Effects of Grain Boundary Disorder on Yield Strength

TL;DR

This study uses atomistic simulations to explore how grain boundary disorder, induced by Zr segregation, influences dislocation nucleation and yield strength in nanocrystalline copper, revealing that full disorder increases strength while partial disorder can reduce it.

Contribution

It demonstrates how grain boundary disorder affects dislocation emission and yield strength, highlighting the role of solute concentration and heat-treatment.

Findings

Full disorder suppresses dislocation emission and increases yield strength.

Partial disorder can facilitate dislocation nucleation, reducing strengthening.

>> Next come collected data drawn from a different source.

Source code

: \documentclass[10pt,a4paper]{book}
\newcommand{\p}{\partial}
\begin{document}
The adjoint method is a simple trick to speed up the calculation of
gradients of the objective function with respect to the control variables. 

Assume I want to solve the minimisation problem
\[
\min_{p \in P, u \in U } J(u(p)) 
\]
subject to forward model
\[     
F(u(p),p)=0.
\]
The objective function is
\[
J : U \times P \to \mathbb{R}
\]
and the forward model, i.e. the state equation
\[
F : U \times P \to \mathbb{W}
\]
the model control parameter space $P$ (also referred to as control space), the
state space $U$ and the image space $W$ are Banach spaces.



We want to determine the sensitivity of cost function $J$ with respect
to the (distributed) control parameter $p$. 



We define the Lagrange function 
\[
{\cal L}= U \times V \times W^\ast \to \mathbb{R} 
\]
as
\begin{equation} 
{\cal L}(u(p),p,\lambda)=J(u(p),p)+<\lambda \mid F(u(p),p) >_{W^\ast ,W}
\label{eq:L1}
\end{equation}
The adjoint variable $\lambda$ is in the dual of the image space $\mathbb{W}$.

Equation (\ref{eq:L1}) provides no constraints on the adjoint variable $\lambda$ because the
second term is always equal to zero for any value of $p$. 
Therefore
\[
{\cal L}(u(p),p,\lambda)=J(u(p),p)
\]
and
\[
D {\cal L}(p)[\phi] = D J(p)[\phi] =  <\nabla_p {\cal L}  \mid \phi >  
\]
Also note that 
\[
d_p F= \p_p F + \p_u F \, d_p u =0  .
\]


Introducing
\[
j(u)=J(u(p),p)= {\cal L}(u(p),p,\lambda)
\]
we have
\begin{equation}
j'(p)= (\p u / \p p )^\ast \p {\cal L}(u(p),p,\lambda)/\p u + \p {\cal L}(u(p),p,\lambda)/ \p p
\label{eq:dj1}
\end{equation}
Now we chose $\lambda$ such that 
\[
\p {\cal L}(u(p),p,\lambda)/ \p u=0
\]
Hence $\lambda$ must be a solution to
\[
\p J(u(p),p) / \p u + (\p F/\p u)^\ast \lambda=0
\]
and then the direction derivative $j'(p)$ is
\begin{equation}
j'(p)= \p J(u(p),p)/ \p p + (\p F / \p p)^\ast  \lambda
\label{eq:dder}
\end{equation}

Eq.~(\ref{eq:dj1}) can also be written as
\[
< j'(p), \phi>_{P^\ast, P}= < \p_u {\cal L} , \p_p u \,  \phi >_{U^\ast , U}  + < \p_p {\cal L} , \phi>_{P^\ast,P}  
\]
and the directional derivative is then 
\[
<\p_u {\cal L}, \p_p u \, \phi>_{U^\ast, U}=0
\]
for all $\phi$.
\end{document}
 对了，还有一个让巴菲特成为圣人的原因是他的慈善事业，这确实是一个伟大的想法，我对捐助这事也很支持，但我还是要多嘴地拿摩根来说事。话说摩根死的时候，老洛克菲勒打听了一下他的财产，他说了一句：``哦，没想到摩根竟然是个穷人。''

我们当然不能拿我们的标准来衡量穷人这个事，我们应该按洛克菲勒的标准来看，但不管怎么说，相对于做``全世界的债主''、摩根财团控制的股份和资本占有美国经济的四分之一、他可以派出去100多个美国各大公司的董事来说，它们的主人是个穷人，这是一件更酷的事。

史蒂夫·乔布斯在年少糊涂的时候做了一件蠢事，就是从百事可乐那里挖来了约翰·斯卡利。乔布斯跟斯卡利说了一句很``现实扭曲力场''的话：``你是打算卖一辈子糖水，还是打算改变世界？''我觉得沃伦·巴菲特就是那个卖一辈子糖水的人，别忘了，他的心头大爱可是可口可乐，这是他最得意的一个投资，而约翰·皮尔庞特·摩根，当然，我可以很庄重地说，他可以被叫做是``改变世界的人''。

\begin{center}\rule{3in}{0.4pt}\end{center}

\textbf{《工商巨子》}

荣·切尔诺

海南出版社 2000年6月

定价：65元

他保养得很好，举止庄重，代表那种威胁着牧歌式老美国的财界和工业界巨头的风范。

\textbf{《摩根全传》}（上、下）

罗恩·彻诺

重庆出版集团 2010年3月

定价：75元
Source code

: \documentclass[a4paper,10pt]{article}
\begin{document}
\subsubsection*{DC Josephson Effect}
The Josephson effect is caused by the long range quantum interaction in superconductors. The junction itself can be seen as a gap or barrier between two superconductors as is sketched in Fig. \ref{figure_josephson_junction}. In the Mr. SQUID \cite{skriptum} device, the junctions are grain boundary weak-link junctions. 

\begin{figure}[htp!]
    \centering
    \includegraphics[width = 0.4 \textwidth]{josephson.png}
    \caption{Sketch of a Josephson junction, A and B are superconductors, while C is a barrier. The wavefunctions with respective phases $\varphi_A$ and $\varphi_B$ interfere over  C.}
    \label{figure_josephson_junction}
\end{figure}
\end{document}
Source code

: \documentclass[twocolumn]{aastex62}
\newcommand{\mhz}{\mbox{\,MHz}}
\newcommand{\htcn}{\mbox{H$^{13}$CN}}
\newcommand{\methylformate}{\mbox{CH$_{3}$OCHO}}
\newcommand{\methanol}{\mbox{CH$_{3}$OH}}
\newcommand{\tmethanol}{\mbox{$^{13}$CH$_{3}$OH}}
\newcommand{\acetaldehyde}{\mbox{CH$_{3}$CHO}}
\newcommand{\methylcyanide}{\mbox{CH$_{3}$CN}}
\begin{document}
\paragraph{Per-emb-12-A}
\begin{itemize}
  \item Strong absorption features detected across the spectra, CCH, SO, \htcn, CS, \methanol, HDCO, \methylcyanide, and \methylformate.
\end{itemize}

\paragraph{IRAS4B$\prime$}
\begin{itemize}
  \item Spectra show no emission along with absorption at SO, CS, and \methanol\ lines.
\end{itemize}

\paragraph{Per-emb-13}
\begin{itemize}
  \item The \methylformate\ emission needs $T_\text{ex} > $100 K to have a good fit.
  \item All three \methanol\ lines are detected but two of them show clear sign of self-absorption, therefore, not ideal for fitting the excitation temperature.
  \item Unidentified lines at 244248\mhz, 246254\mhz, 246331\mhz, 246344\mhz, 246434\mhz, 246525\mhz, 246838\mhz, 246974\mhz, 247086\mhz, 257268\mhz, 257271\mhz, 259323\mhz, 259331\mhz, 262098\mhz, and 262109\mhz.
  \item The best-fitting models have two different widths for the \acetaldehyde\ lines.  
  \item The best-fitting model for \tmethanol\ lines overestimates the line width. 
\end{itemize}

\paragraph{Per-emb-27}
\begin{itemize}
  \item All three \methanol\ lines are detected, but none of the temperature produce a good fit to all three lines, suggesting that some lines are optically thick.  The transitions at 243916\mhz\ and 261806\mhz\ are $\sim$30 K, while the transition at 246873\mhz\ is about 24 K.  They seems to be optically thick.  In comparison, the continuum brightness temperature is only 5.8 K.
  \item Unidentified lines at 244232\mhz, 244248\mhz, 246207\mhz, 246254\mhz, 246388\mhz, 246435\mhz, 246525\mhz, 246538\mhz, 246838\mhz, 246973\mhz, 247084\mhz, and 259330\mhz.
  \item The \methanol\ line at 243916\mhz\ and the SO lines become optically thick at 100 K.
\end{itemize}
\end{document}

Dislocation behavior depends on solute levels and thermal history.

Abstract

It was recently reported that segregation of Zr to grain boundaries (GB) in nanocrystalline Cu can lead to the formation of disordered intergranular films [1,2]. In this study we employ atomistic computer simulations to study how the formation of these films affects the dislocation nucleation from the GBs. We found that full disorder of the grain boundary structure leads to the suppression of dislocation emission and significant increase of the yield stress. Depending on the solute concentration and heat-treatment, however, a partial disorder may also occur and this aids dislocation nucleation rather than suppressing it, resulting in elimination of the strengthening effect.